Work request: Give the data again exactly, stopping after the "<ol>1. Выбрать класс, подтвердить" line.

Data for this task:
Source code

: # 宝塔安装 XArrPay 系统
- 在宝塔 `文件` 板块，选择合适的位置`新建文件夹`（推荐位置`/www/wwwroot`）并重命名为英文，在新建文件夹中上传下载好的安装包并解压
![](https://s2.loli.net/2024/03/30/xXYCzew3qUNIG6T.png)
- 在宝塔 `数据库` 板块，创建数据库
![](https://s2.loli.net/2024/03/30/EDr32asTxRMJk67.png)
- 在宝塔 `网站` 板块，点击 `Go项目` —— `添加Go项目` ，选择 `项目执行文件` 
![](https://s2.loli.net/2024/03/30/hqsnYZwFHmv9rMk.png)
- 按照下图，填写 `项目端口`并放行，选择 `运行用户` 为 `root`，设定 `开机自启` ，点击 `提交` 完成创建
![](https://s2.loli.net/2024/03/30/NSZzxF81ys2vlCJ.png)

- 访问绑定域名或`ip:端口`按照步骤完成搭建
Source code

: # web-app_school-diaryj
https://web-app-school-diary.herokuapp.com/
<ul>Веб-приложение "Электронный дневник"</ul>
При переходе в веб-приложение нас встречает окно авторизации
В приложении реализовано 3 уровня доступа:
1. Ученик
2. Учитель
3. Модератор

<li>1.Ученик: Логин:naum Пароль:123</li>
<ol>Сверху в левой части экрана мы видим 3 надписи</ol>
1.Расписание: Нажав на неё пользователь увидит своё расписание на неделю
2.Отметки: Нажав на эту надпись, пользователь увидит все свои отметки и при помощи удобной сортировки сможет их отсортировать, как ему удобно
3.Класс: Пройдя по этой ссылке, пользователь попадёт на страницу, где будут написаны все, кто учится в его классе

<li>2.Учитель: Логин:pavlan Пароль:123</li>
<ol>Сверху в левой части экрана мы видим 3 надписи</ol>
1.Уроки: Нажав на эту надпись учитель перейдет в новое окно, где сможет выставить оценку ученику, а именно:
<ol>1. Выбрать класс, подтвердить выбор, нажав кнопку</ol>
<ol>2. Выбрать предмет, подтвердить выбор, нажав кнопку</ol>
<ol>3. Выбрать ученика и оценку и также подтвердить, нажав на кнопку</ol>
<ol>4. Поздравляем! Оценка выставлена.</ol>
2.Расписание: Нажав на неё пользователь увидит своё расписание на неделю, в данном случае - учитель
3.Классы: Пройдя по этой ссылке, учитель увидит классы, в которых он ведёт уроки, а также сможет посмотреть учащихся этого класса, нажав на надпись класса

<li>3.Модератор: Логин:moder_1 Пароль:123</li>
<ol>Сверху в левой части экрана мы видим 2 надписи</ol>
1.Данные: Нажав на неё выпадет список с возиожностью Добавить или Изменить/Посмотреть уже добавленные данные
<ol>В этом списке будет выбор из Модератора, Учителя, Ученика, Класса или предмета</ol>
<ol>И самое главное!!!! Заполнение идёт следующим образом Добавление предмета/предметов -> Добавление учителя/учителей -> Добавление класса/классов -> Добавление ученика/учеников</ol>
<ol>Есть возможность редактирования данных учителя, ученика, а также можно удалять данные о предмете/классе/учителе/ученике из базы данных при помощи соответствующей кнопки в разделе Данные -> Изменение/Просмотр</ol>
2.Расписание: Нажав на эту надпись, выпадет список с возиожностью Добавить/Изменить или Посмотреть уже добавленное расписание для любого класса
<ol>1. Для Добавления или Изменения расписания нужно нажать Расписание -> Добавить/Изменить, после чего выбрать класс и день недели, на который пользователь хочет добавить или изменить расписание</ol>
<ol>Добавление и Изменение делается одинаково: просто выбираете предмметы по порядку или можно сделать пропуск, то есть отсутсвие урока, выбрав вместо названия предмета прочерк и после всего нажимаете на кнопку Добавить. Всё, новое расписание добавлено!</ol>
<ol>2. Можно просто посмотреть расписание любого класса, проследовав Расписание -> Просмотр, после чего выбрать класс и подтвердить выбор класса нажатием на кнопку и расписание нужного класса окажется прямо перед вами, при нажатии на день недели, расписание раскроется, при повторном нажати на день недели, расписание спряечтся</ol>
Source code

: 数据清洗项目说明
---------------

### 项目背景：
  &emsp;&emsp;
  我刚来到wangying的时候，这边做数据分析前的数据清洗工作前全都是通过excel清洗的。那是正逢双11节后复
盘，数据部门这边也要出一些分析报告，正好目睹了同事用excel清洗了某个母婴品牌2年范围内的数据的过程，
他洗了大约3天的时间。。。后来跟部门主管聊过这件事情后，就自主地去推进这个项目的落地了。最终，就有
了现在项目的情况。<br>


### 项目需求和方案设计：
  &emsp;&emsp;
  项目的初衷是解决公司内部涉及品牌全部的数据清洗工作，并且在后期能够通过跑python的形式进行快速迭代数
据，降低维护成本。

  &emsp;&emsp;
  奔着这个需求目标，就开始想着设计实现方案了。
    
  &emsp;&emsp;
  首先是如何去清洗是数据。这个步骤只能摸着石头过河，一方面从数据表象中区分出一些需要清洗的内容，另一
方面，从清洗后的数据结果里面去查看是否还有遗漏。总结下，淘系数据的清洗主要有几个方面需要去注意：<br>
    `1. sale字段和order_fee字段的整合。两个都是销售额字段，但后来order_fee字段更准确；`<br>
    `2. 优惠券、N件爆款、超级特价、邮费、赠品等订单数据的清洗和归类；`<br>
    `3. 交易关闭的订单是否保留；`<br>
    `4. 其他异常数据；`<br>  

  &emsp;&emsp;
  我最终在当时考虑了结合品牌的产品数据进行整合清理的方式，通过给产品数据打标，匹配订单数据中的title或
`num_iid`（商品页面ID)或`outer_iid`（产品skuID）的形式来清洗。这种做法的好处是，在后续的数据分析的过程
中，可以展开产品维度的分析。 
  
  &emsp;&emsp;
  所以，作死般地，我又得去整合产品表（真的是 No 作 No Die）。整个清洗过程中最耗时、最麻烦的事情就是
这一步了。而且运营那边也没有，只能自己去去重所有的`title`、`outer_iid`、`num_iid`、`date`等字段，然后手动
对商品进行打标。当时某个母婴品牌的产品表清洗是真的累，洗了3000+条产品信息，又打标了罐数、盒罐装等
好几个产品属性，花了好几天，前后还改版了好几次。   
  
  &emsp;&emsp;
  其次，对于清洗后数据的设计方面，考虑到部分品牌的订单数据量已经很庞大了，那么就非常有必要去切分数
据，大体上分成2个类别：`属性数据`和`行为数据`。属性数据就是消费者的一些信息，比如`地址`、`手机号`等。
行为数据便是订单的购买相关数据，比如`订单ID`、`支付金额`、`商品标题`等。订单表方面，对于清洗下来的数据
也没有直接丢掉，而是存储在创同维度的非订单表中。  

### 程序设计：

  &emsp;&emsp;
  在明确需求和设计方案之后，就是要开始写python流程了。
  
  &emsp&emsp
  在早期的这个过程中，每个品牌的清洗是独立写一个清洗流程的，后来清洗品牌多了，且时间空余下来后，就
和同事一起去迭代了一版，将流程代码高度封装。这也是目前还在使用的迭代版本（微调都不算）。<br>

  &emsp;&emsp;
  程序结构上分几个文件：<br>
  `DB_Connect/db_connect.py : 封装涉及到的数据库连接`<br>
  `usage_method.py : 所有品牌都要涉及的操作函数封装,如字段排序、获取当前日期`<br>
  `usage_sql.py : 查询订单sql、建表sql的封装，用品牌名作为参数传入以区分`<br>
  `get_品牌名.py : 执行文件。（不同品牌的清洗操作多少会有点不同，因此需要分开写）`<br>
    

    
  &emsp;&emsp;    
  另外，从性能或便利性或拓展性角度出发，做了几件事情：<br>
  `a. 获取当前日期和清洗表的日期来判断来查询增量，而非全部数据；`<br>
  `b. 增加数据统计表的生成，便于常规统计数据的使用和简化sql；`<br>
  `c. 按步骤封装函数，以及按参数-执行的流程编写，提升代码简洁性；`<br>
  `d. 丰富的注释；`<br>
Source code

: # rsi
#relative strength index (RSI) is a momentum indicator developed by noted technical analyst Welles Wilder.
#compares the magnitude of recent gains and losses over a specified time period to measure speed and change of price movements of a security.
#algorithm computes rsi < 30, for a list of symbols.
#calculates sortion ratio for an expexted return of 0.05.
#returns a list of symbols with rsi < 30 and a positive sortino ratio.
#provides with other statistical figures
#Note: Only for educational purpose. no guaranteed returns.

Exercise output:
Source code

: # 宝塔安装 XArrPay 系统
- 在宝塔 `文件` 板块，选择合适的位置`新建文件夹`（推荐位置`/www/wwwroot`）并重命名为英文，在新建文件夹中上传下载好的安装包并解压
![](https://s2.loli.net/2024/03/30/xXYCzew3qUNIG6T.png)
- 在宝塔 `数据库` 板块，创建数据库
![](https://s2.loli.net/2024/03/30/EDr32asTxRMJk67.png)
- 在宝塔 `网站` 板块，点击 `Go项目` —— `添加Go项目` ，选择 `项目执行文件` 
![](https://s2.loli.net/2024/03/30/hqsnYZwFHmv9rMk.png)
- 按照下图，填写 `项目端口`并放行，选择 `运行用户` 为 `root`，设定 `开机自启` ，点击 `提交` 完成创建
![](https://s2.loli.net/2024/03/30/NSZzxF81ys2vlCJ.png)

- 访问绑定域名或`ip:端口`按照步骤完成搭建
Source code

: # web-app_school-diaryj
https://web-app-school-diary.herokuapp.com/
<ul>Веб-приложение "Электронный дневник"</ul>
При переходе в веб-приложение нас встречает окно авторизации
В приложении реализовано 3 уровня доступа:
1. Ученик
2. Учитель
3. Модератор

<li>1.Ученик: Логин:naum Пароль:123</li>
<ol>Сверху в левой части экрана мы видим 3 надписи</ol>
1.Расписание: Нажав на неё пользователь увидит своё расписание на неделю
2.Отметки: Нажав на эту надпись, пользователь увидит все свои отметки и при помощи удобной сортировки сможет их отсортировать, как ему удобно
3.Класс: Пройдя по этой ссылке, пользователь попадёт на страницу, где будут написаны все, кто учится в его классе

<li>2.Учитель: Логин:pavlan Пароль:123</li>
<ol>Сверху в левой части экрана мы видим 3 надписи</ol>
1.Уроки: Нажав на эту надпись учитель перейдет в новое окно, где сможет выставить оценку ученику, а именно:
<ol>1. Выбрать класс, подтвердить выбор, нажав кнопку</ol>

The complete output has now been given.